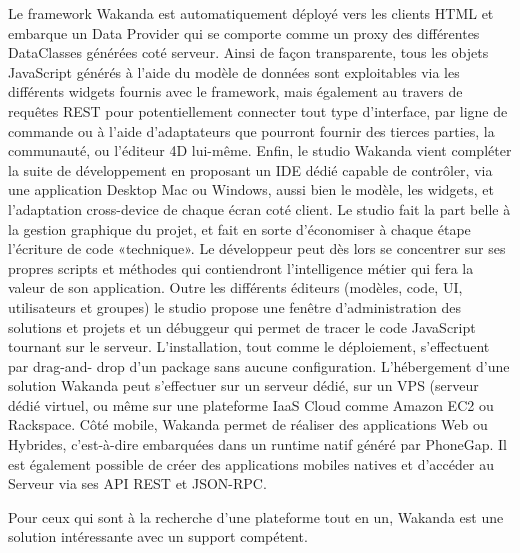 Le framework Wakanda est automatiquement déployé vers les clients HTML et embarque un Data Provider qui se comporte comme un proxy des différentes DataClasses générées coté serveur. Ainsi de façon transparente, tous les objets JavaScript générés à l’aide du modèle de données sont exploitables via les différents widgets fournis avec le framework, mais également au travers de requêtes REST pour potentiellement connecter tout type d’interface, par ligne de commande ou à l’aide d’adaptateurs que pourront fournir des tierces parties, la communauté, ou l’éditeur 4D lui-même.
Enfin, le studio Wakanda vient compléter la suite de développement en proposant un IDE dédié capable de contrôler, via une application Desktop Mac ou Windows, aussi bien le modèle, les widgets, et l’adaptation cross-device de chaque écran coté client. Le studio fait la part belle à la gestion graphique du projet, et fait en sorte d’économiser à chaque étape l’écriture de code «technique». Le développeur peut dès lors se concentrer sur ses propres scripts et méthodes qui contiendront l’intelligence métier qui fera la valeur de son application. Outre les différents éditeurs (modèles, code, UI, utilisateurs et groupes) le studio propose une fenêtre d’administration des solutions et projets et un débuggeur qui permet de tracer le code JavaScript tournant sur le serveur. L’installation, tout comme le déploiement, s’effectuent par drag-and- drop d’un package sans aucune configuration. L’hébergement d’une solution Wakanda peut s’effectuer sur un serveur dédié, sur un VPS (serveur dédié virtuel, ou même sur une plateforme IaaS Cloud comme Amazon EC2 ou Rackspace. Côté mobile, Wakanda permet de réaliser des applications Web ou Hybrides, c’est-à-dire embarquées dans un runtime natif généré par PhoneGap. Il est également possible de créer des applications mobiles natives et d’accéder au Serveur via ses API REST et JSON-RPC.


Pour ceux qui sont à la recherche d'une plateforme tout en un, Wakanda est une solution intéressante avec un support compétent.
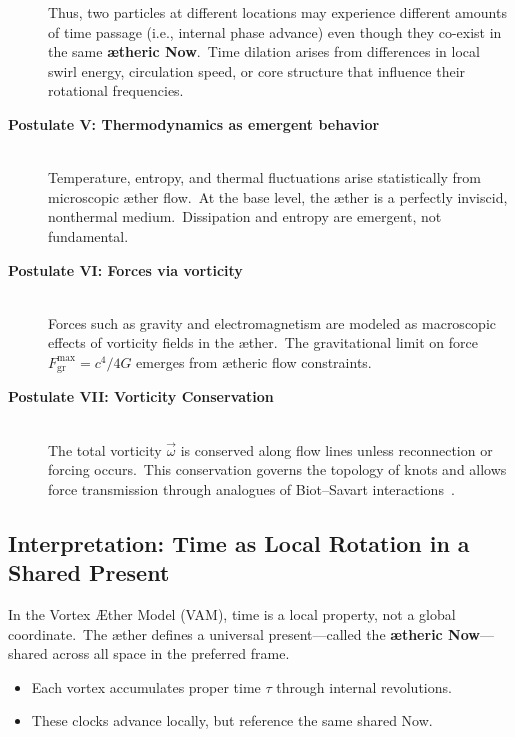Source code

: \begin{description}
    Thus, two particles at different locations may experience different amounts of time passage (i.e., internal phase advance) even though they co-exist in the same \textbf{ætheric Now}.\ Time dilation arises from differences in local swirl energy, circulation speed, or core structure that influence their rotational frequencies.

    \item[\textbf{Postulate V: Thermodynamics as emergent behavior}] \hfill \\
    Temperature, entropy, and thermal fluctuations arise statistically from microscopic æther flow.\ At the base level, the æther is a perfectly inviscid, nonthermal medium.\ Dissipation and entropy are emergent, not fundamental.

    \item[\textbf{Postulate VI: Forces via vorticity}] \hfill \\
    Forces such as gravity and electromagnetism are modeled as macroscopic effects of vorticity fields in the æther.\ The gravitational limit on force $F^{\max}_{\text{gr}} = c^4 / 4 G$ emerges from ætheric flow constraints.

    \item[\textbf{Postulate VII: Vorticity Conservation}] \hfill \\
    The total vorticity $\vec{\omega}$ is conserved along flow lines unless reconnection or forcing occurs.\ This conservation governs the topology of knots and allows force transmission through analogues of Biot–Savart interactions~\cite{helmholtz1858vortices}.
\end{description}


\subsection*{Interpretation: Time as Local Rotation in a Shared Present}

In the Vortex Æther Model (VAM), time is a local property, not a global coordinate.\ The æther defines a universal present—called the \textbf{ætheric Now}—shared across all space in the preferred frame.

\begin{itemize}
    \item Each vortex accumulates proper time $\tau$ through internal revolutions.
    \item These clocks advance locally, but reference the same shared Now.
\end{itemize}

TASK ITEM: Quote the material word for word, dropping any images it holds.

TASK RESPONSE:
 Le framework Wakanda est automatiquement déployé vers les clients HTML et embarque un Data Provider qui se comporte comme un proxy des différentes DataClasses générées coté serveur. Ainsi de façon transparente, tous les objets JavaScript générés à l’aide du modèle de données sont exploitables via les différents widgets fournis avec le framework, mais également au travers de requêtes REST pour potentiellement connecter tout type d’interface, par ligne de commande ou à l’aide d’adaptateurs que pourront fournir des tierces parties, la communauté, ou l’éditeur 4D lui-même.
Enfin, le studio Wakanda vient compléter la suite de développement en proposant un IDE dédié capable de contrôler, via une application Desktop Mac ou Windows, aussi bien le modèle, les widgets, et l’adaptation cross-device de chaque écran coté client. Le studio fait la part belle à la gestion graphique du projet, et fait en sorte d’économiser à chaque étape l’écriture de code «technique». Le développeur peut dès lors se concentrer sur ses propres scripts et méthodes qui contiendront l’intelligence métier qui fera la valeur de son application. Outre les différents éditeurs (modèles, code, UI, utilisateurs et groupes) le studio propose une fenêtre d’administration des solutions et projets et un débuggeur qui permet de tracer le code JavaScript tournant sur le serveur. L’installation, tout comme le déploiement, s’effectuent par drag-and- drop d’un package sans aucune configuration. L’hébergement d’une solution Wakanda peut s’effectuer sur un serveur dédié, sur un VPS (serveur dédié virtuel, ou même sur une plateforme IaaS Cloud comme Amazon EC2 ou Rackspace. Côté mobile, Wakanda permet de réaliser des applications Web ou Hybrides, c’est-à-dire embarquées dans un runtime natif généré par PhoneGap. Il est également possible de créer des applications mobiles natives et d’accéder au Serveur via ses API REST et JSON-RPC.


Pour ceux qui sont à la recherche d'une plateforme tout en un, Wakanda est une solution intéressante avec un support compétent.
Source code

: \begin{description}
    Thus, two particles at different locations may experience different amounts of time passage (i.e., internal phase advance) even though they co-exist in the same \textbf{ætheric Now}.\ Time dilation arises from differences in local swirl energy, circulation speed, or core structure that influence their rotational frequencies.

    \item[\textbf{Postulate V: Thermodynamics as emergent behavior}] \hfill \\
    Temperature, entropy, and thermal fluctuations arise statistically from microscopic æther flow.\ At the base level, the æther is a perfectly inviscid, nonthermal medium.\ Dissipation and entropy are emergent, not fundamental.

    \item[\textbf{Postulate VI: Forces via vorticity}] \hfill \\
    Forces such as gravity and electromagnetism are modeled as macroscopic effects of vorticity fields in the æther.\ The gravitational limit on force $F^{\max}_{\text{gr}} = c^4 / 4 G$ emerges from ætheric flow constraints.

    \item[\textbf{Postulate VII: Vorticity Conservation}] \hfill \\
    The total vorticity $\vec{\omega}$ is conserved along flow lines unless reconnection or forcing occurs.\ This conservation governs the topology of knots and allows force transmission through analogues of Biot–Savart interactions~\cite{helmholtz1858vortices}.
\end{description}


\subsection*{Interpretation: Time as Local Rotation in a Shared Present}

In the Vortex Æther Model (VAM), time is a local property, not a global coordinate.\ The æther defines a universal present—called the \textbf{ætheric Now}—shared across all space in the preferred frame.

\begin{itemize}
    \item Each vortex accumulates proper time $\tau$ through internal revolutions.
    \item These clocks advance locally, but reference the same shared Now.
\end{itemize}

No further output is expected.